I hadn't paid attention to this framing before—the LLM as an interface improvement, not a knowledge source.

From the HN discussion, firefoxd pushes back:

Not to dismiss other people's experience, but thinking improves thinking. People tend to forget that you can ask yourself questions and try to answer them. There is such thing as recursive thinking where you end up with a new thought you didn't have before you started. Don't dismiss this superpower you have in your own head.

And john01dav adds:

In my experience LLMs offer two advantages over private thinking:1. They have access to a vast array of extremely well indexed knowledge and can tell me about things that I'd never have found before.1. They are able to respond instantly and engagingly, while working on any topic, which helps fight fatigue, at least for me.

I think the combination is a killer—it helps me introspect my thoughts and offers extra knowledge. That's why writing books or articles is so much easier now.

Writing isn't about finding the words. It's about the journey and exploration and asking questions. Writing becomes documenting and curating the journey.

For the reader: they can also get this info from the docs or an LLM, but it's the journey that's missing.

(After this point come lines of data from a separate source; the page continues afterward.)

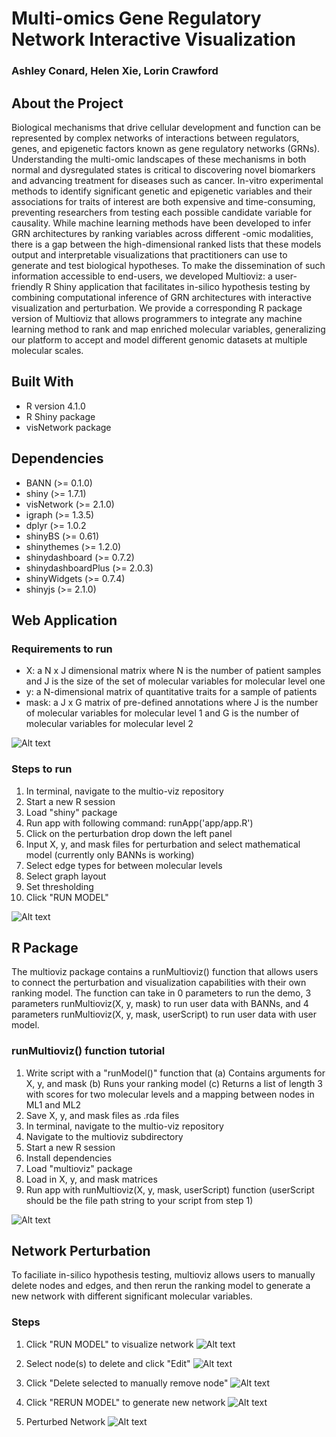 # Multi-omics Gene Regulatory Network Interactive Visualization
### Ashley Conard, Helen Xie, Lorin Crawford

## About the Project
Biological mechanisms that drive cellular development and function can be represented by complex networks of interactions between regulators, genes, and epigenetic factors known as gene regulatory networks (GRNs). Understanding the multi-omic landscapes of these mechanisms in both normal and dysregulated states is critical to discovering novel biomarkers and advancing treatment for diseases such as cancer. In-vitro experimental methods to identify significant genetic and epigenetic variables and their associations for traits of interest are both expensive and time-consuming, preventing researchers from testing each possible candidate variable for causality. While machine learning methods have been developed to infer GRN architectures by ranking variables across different -omic modalities, there is a gap between the high-dimensional ranked lists that these models output and interpretable visualizations that practitioners can use to generate and test biological hypotheses. To make the dissemination of such information accessible to end-users, we developed Multioviz: a user-friendly R Shiny application that facilitates in-silico hypothesis testing by combining computational inference of GRN architectures with interactive visualization and perturbation. We provide a corresponding  R package version of Multioviz that allows programmers to integrate any machine learning method to rank and map enriched molecular variables, generalizing our platform to accept and model different genomic datasets at multiple molecular scales.

## Built With
- R version 4.1.0
- R Shiny package
- visNetwork package

## Dependencies
- BANN (>= 0.1.0)
- shiny (>= 1.7.1)
- visNetwork (>= 2.1.0)
- igraph (>= 1.3.5)
- dplyr (>= 1.0.2
- shinyBS (>= 0.61)
- shinythemes (>= 1.2.0)
- shinydashboard (>= 0.7.2)
- shinydashboardPlus (>= 2.0.3)
- shinyWidgets (>= 0.7.4)
- shinyjs (>= 2.1.0)

## Web Application

### Requirements to run
- X: a N x J dimensional matrix where N is the number of patient samples and J is the size of the set of molecular variables for molecular level one
- y: a N-dimensional matrix of quantitative traits for a sample of patients
- mask: a J x G matrix of pre-defined annotations where J is the number of molecular variables for molecular level 1 and G is the number of molecular variables for molecular level 2

<img
  src="./app/www/model_example_data.png"
  alt="Alt text"
  title="Model inputs"
  style="display: inline-block; margin: 0 auto; max-width: 300px">

### Steps to run
1. In terminal, navigate to the multio-viz repository
2. Start a new R session
4. Load "shiny" package
5. Run app with following command: runApp('app/app.R')
6. Click on the perturbation drop down the left panel
7. Input X, y, and mask files for perturbation and select mathematical model (currently only BANNs is working)
8. Select edge types for between molecular levels
9. Select graph layout
10. Set thresholding
11. Click "RUN MODEL"

<img
  src="./app/www/ui.png"
  alt="Alt text"
  title="Steps to visualize network"
  style="display: inline-block; margin: 0 auto; max-width: 300px">

## R Package 
The multioviz package contains a runMultioviz() function that allows users to connect the perturbation and visualization capabilities with their own ranking model. The function  can take in 0 parameters to run the demo, 3 parameters runMultioviz(X, y, mask) to run user data with BANNs, and 4 parameters runMultioviz(X, y, mask, userScript) to run user data with user model.

### runMultioviz() function tutorial
1. Write script with a "runModel()" function that
    (a) Contains arguments for X, y, and mask
    (b) Runs your ranking model
    (c) Returns a list of length 3 with scores for two molecular levels and a mapping between nodes in ML1 and ML2
2. Save X, y, and mask files as .rda files
3. In terminal, navigate to the multio-viz repository
4. Navigate to the multioviz subdirectory
5. Start a new R session
6. Install dependencies
7. Load "multioviz" package
8. Load in X, y, and mask matrices
9. Run app with runMultioviz(X, y, mask, userScript) function (userScript should be the file path string to your script from step 1)

<img
  src="./app/www/run_multioviz_pkg_steps.png"
  alt="Alt text"
  title="Terminal steps"
  style="display: inline-block; margin: 0 auto; max-width: 300px">

## Network Perturbation
To faciliate in-silico hypothesis testing, multioviz allows users to manually delete nodes and edges, and then rerun the ranking model to generate a new network with different significant molecular variables. 

### Steps
1. Click "RUN MODEL" to visualize network
<img
  src="./app/www/perturb1.png"
  alt="Alt text"
  title="After clicking 'Run Model', view generated network"
  style="display: inline-block; margin: 0 auto; max-width: 300px">

2. Select node(s) to delete and click "Edit"
<img
  src="./app/www/perturb2.png"
  alt="Alt text"
  title="Select node to test and click 'Edit'"
  style="display: inline-block; margin: 0 auto; max-width: 300px">

3. Click "Delete selected to manually remove node"
<img
  src="./app/www/perturb3.png"
  alt="Alt text"
  title="Click 'Delete selected'"
  style="display: inline-block; margin: 0 auto; max-width: 300px">

4. Click "RERUN MODEL" to generate new network
<img
  src="./app/www/perturb4.png"
  alt="Alt text"
  title="Click 'RERUN MODEL' to generate new network"
  style="display: inline-block; margin: 0 auto; max-width: 300px">

5. Perturbed Network
<img
  src="./app/www/perturb5.png"
  alt="Alt text"
  title="Perturbed network"
  style="display: inline-block; margin: 0 auto; max-width: 300px">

firefoxd's point about "recursive thinking" is valid but misses something: the LLM provides resistance.

Thinking alone can loop. An external response, even an imperfect one, creates friction that forces your thoughts into new shapes.

It's the same reason rubber ducking works in software development. The solution is usually already inside you. You just need to externalise it. The rubber duck doesn't solve your problem; the act of explaining does. LLMs take this further: they're a rubber duck that talks back, occasionally pushes you in a new direction, and never gets tired of listening.